「マイクロプラスチック」という言葉をご存知でしょうか?
この言葉は、2004年のサイエンス誌に発表された論文で初めて言及されたことから、
有識者たちに認知され始めたと言われています。
しかしここ数年の間に、マイクロプラスチックに関する問題はテレビのニュースやネット記事などのメディア媒体でも頻繁に取り上げられるようになってきました。
そして2020年現在、マイクロプラスチックは国内外問わず多くの人々が知っている「国際問題」として、世界的に(主にヨーロッパを中心に)浸透しています。
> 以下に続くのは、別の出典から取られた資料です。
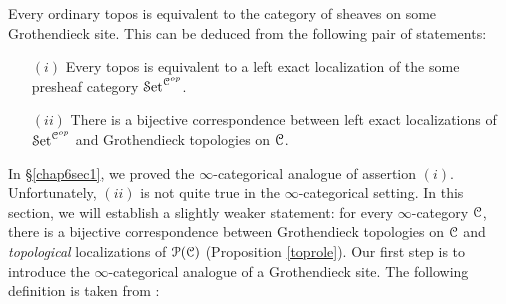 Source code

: Every ordinary topos is equivalent to the category of sheaves on some Grothendieck site. This can be deduced from the following pair of statements:
\begin{itemize}
\item[$(i)$] Every topos is equivalent to a left exact localization of the some presheaf category
$\operatorname{\mathcal{S}et}^{\operatorname{\mathcal{C}}^{op}}$.
\item[$(ii)$] There is a bijective correspondence between left exact localizations of
$\operatorname{\mathcal{S}et}^{\operatorname{\mathcal{C}}^{op}}$ and Grothendieck topologies on $\operatorname{\mathcal{C}}$.
\end{itemize}
In \S \ref{chap6sec1}, we proved the $\infty$-categorical analogue of assertion $(i)$. Unfortunately, $(ii)$ is not quite true in the $\infty$-categorical setting. In this section, we will establish a slightly weaker statement: for every $\infty$-category $\operatorname{\mathcal{C}}$, there is a bijective correspondence between Grothendieck topologies on $\operatorname{\mathcal{C}}$ and {\em topological} localizations of $\operatorname{\mathcal{P}}(\operatorname{\mathcal{C}})$ (Proposition \ref{toprole}).
Our first step is to introduce the $\infty$-categorical analogue of a Grothendieck site. The following definition is taken from \cite{toen}:

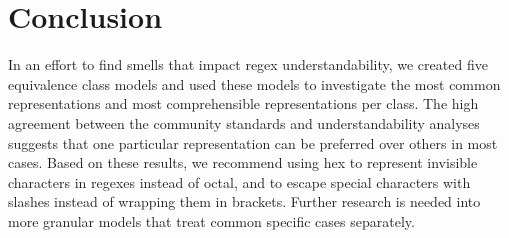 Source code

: 
\section{Conclusion}
\label{sec:conclusion}
In an effort to find smells that impact regex understandability, we created five equivalence class models and used these models to investigate the most common representations and most comprehensible representations per class.  
 The high agreement between the community standards and understandability analyses  suggests that one particular representation can be preferred over others in most cases.  
Based on these results, we recommend using hex to represent invisible characters in regexes instead of octal, and to escape special characters with slashes instead of wrapping them in brackets.  
Further research is needed into more granular models that treat common specific cases separately.
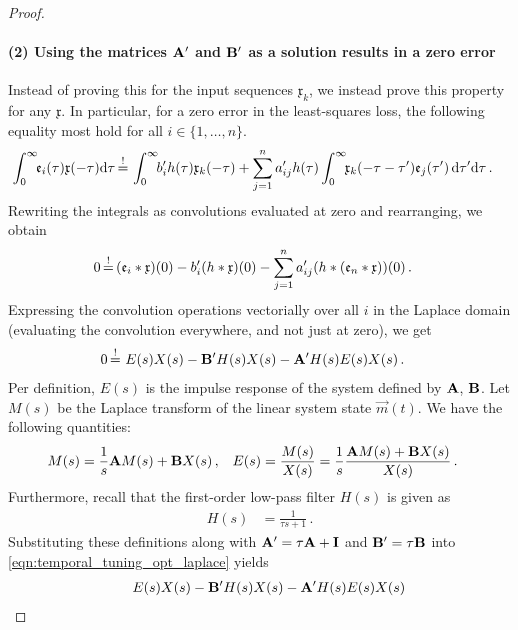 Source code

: \begin{proof}
\paragraph{(2) Using the matrices $\mathbf{A}'$ and $\mathbf{B}'$ as a solution results in a zero error}
Instead of proving this for the input sequences $\mathfrak{x}_k$, we instead prove this property for any $\mathfrak{x}$.
In particular, for a zero error in the least-squares loss, the following equality most hold for all $i \in \{1, \ldots, n\}$.
\begin{align*}	
	\int_{0}^\infty \!\! \mathfrak{e}_i(\tau) \mathfrak{x}(-\tau) \mathrm{d}\tau
	&\operatorname{\overset{!}{=}} \,
	\int_0^\infty \!\! b'_{i} h(\tau) \mathfrak{x}_k(-\tau) + \sum_{j=1}^n a'_{ij} h(\tau) \int_0^\infty \!\! \mathfrak{x}_k(-\tau - \tau') \mathfrak{e}_j(\tau') \, \mathrm{d}\tau' \mathrm{d}\tau  \,.
\end{align*}
Rewriting the integrals as convolutions evaluated at zero and rearranging, we obtain
\begin{align*}	
	0
	&\operatorname{\overset{!}{=}} \, (\mathfrak{e}_i \ast \mathfrak{x})(0) - b'_{i} (h \ast \mathfrak{x})(0) - \sum_{j=1}^n a'_{ij} (h \ast (\mathfrak{e}_n \ast \mathfrak{x}))(0) \,.
\end{align*}
Expressing the convolution operations vectorially over all $i$ in the Laplace domain (evaluating the convolution everywhere, and not just at zero), we get
\begin{align}
	0 &\operatorname{\overset{!}{=}} \,  E(s) X(s) - \mathbf{B}' H(s) X(s) - \mathbf{A}' H(s) E(s) X(s) \,.
	\label{eqn:temporal_tuning_opt_laplace}
\end{align}
Per definition, $E(s)$ is the impulse response of the \LTI system defined by $\mathbf{A}$, $\mathbf{B}$.
Let $M(s)$ be the Laplace transform of the linear system state $\vec m(t)$.
We have the following quantities:
\begin{align*}
	M(s) &= \frac{1}{s} \mathbf{A} M(s) + \mathbf{B} X(s) \,,
	& E(s) &= \frac{M(s)}{X(s)} = \frac{1}s \frac{\mathbf{A} M(s) + \mathbf{B} X(s)}{X(s)} \,.
\end{align*}
Furthermore, recall that the first-order low-pass filter $H(s)$ is given as
\begin{align*}
	H(s) &= \frac{1}{\tau s + 1} \,.
\end{align*}
Substituting these definitions along with $\mathbf{A}' = \tau \mathbf{A} + \mathbf{I}$ and $\mathbf{B}' = \tau \mathbf{B}$ into \cref{eqn:temporal_tuning_opt_laplace} yields
\begin{align*}
	&\hphantom{{}={}} E(s) X(s) - \mat B' H(s) X(s) - \mat A' H(s) E(s) X(s) \\

\end{align*}
\end{proof}
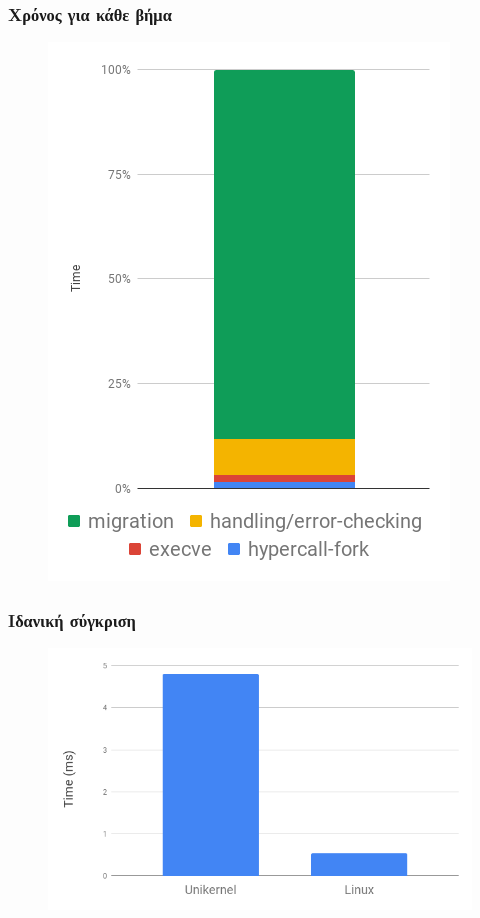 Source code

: \documentclass[red,slidestop,notes,compress,mathserif]{beamer}
\begin{document}
\begin{frame}
\frametitle{Χρόνος για κάθε βήμα}
\begin{figure}
\center
\includegraphics[scale=0.42]{figures/fork_breakdown.png}
\end{figure}
\end{frame}

\begin{frame}
\frametitle{Ιδανική σύγκριση}
\begin{figure}
\center
\includegraphics[scale=0.45]{figures/ideal_comparison.png}
\end{figure}
\end{frame}
\end{document}
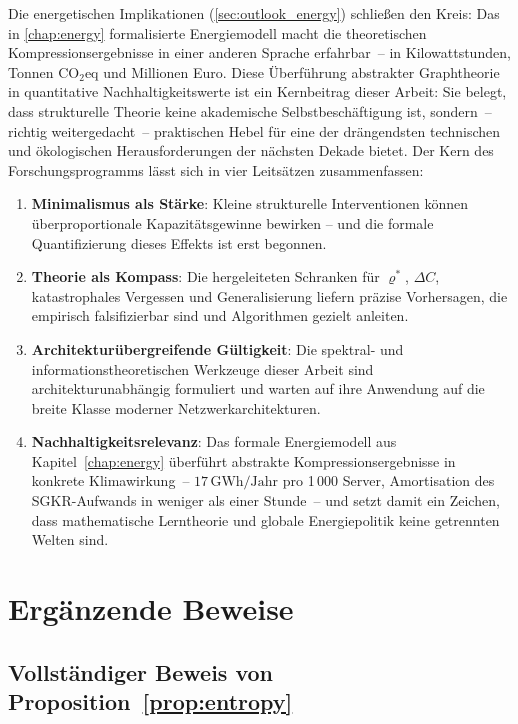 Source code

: \documentclass[12pt, a4paper, openany]{report}
\begin{document}
Die energetischen Implikationen (\cref{sec:outlook_energy}) schließen
den Kreis: Das in \cref{chap:energy} formalisierte Energiemodell macht
die theoretischen Kompressionsergebnisse in einer anderen Sprache erfahrbar~--
in Kilowattstunden, Tonnen CO$_2$eq und Millionen Euro.
Diese Überführung abstrakter Graphtheorie in quantitative
Nachhaltigkeitswerte ist ein Kernbeitrag dieser Arbeit: Sie belegt, dass
strukturelle Theorie keine akademische Selbstbeschäftigung ist, sondern~--
richtig weitergedacht~-- praktischen Hebel für eine der drängendsten
technischen und ökologischen Herausforderungen der nächsten Dekade bietet.
Der Kern des Forschungsprogramms lässt sich in vier Leitsätzen
zusammenfassen:
\begin{enumerate}[label=(\roman*)]
  \item \textbf{Minimalismus als Stärke}: Kleine strukturelle Interventionen
    können überproportionale Kapazitätsgewinne bewirken -- und die formale
    Quantifizierung dieses Effekts ist erst begonnen.
  \item \textbf{Theorie als Kompass}: Die hergeleiteten Schranken für
    $\varrho^*$, $\Delta C$, katastrophales Vergessen und Generalisierung
    liefern präzise Vorhersagen, die empirisch falsifizierbar sind und
    Algorithmen gezielt anleiten.
  \item \textbf{Architekturübergreifende Gültigkeit}: Die spektral-
    und informationstheoretischen Werkzeuge dieser Arbeit sind
    architekturunabhängig formuliert und warten auf ihre Anwendung auf
    die breite Klasse moderner Netzwerkarchitekturen.
  \item \textbf{Nachhaltigkeitsrelevanz}: Das formale Energiemodell aus
    Kapitel~\ref{chap:energy} überführt abstrakte Kompressionsergebnisse
    in konkrete Klimawirkung~-- $17\,\mathrm{GWh/Jahr}$ pro 1\,000 Server,
    Amortisation des SGKR-Aufwands in weniger als einer Stunde~-- und
    setzt damit ein Zeichen, dass mathematische Lerntheorie und globale
    Energiepolitik keine getrennten Welten sind.
\end{enumerate}

\appendix
\chapter{Ergänzende Beweise}
\label{app:proofs}

\section{Vollständiger Beweis von Proposition~\ref{prop:entropy}}
\end{document}
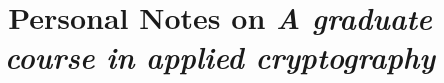 \documentclass{report}
\begin{document}
\title{Personal Notes on \em{A graduate course in applied cryptography}}
\maketitle
 
\tableofcontents 




\end{document}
ちなみに、日本では2018年の後半ごろからマイクロプラスチックへの認知度が徐々に高まってきています。
そしてこの問題と切っても切り離せないのが、2020年7月より国内の小売店でスタートした「レジ袋有料化の義務付け」です。
そこで今回は「マイクロプラスチックとはそもそも一体何?」「マイクロプラスチックとレジ袋有料化に一体どんな関係があるのか?」という点に焦点を当て、一緒に環境改善について考えていきましょう。
まずはマイクロプラスチックについて知ろう
定義
プラスチックの原料は石油となっており、全世界における生産量は年間で約3億トンにもなると言われています。
この生産量は石油産出量の約8%分となっており、その8%のうち半分は容器および包装の生産に使われています。
プラスチックの大きな特徴として、「自然に分解されず、半永久的に残る」というものがあります。
きちんとゴミ箱に捨てずポイ捨てされたもの、またはごみ処理場への輸送途中にはずみでトラックから出てしまった使用済みプラスチックなどは、自然に還ることなく雨風に流され、最終的には海に流れ着きます。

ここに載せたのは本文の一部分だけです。